(Plain-text document sources)

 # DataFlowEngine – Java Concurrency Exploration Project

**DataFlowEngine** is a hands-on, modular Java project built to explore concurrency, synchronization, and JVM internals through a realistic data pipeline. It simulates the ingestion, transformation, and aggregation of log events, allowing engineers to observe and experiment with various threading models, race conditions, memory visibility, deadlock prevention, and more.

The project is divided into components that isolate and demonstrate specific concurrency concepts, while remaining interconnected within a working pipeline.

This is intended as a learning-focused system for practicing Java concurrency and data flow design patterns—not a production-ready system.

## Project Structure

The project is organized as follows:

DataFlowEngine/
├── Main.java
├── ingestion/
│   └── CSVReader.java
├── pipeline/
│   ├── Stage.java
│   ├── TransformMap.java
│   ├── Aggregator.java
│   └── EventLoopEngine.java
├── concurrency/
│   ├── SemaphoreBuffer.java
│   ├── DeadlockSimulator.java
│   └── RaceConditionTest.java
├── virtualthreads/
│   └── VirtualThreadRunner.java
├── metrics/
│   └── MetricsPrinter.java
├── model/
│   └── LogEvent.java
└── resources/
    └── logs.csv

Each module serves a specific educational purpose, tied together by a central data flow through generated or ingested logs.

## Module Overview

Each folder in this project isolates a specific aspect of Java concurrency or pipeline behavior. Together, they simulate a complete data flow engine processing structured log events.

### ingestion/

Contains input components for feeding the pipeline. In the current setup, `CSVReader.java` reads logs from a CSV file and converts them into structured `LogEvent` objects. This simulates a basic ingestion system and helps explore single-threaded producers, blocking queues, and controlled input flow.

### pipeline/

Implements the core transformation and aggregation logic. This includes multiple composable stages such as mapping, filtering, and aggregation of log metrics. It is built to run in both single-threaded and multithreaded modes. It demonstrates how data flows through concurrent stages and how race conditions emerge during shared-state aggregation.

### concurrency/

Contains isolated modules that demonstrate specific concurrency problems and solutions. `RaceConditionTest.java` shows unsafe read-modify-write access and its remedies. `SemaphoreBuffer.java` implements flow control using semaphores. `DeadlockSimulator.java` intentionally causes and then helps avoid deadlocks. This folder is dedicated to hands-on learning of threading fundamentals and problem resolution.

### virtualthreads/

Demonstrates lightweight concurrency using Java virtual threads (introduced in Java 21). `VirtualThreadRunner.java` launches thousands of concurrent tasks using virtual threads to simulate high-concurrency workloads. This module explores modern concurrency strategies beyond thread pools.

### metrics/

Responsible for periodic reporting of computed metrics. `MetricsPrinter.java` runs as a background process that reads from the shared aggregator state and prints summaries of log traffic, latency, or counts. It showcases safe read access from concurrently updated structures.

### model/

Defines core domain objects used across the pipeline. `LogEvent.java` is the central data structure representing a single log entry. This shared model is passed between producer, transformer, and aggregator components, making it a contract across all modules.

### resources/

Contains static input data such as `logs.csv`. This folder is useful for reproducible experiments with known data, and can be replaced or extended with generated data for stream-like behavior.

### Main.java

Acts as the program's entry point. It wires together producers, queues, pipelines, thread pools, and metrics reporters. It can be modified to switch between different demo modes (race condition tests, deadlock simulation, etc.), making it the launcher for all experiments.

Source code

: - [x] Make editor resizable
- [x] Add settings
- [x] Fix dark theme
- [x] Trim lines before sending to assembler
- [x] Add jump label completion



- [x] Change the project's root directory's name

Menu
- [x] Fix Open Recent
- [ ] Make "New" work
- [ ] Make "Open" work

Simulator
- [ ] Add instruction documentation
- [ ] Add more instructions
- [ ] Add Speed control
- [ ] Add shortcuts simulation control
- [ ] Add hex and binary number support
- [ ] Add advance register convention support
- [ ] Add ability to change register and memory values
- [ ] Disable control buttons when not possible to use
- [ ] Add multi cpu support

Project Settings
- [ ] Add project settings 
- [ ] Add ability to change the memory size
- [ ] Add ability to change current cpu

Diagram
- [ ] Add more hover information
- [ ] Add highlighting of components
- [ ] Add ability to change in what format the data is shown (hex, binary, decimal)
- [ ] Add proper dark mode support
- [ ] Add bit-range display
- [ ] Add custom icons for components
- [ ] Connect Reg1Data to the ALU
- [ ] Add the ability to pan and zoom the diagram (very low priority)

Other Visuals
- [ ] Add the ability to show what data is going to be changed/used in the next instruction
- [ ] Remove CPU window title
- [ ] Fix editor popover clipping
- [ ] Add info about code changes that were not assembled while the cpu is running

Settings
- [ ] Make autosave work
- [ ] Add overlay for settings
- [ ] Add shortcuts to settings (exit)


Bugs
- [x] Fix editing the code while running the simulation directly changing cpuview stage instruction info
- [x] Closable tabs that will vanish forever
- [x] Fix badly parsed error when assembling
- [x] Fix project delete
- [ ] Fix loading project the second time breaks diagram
* * *
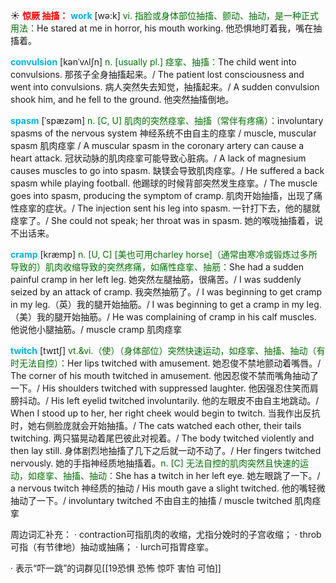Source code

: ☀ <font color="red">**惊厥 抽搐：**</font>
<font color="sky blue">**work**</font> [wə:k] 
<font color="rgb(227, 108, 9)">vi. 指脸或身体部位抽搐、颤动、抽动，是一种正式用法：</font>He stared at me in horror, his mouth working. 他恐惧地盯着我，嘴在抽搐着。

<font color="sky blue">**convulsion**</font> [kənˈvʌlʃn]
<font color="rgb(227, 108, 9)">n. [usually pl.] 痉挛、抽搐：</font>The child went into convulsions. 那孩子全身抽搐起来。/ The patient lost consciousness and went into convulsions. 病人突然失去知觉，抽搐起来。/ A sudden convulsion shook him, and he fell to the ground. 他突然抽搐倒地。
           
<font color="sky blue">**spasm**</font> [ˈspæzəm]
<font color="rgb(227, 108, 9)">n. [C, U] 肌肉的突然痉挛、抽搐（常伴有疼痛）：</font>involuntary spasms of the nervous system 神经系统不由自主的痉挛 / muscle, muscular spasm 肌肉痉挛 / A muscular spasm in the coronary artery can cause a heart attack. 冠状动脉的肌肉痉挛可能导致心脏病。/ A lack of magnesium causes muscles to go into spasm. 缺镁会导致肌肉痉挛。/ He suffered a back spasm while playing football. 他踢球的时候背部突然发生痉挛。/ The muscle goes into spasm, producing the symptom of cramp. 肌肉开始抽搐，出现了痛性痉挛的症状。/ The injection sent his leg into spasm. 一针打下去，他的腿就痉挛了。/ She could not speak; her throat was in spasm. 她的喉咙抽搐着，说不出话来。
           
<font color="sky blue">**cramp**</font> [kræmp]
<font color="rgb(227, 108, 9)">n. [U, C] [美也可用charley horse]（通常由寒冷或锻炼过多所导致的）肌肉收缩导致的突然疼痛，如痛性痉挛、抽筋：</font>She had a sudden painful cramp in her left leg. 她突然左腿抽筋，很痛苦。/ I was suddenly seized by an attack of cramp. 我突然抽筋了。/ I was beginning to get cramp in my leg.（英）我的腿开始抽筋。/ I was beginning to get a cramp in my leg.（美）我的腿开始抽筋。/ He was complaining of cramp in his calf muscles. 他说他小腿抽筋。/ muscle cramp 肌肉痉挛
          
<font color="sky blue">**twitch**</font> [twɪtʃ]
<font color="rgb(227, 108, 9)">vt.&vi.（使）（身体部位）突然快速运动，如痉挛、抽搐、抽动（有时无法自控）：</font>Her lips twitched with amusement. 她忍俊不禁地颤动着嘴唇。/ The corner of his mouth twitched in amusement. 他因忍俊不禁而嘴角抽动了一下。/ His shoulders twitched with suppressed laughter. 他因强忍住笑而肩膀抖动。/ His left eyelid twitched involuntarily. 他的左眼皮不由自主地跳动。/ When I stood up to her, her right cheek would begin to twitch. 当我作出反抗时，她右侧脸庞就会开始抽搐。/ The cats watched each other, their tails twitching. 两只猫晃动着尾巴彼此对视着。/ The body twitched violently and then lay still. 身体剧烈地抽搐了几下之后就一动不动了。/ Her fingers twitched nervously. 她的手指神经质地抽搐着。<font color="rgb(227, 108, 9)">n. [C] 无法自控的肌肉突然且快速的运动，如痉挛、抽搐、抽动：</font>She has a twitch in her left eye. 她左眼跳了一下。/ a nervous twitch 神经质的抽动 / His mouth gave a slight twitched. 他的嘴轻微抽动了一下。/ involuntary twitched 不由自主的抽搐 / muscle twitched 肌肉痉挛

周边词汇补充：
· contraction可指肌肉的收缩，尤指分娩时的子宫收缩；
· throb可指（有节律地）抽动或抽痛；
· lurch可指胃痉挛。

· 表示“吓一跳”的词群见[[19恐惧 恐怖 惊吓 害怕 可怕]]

## [Problem requirements]
Take each line above that contains "shortcuts" and copy it out.

## [Output for this exercise]
- [ ] Add shortcuts simulation control
- [ ] Add shortcuts to settings (exit)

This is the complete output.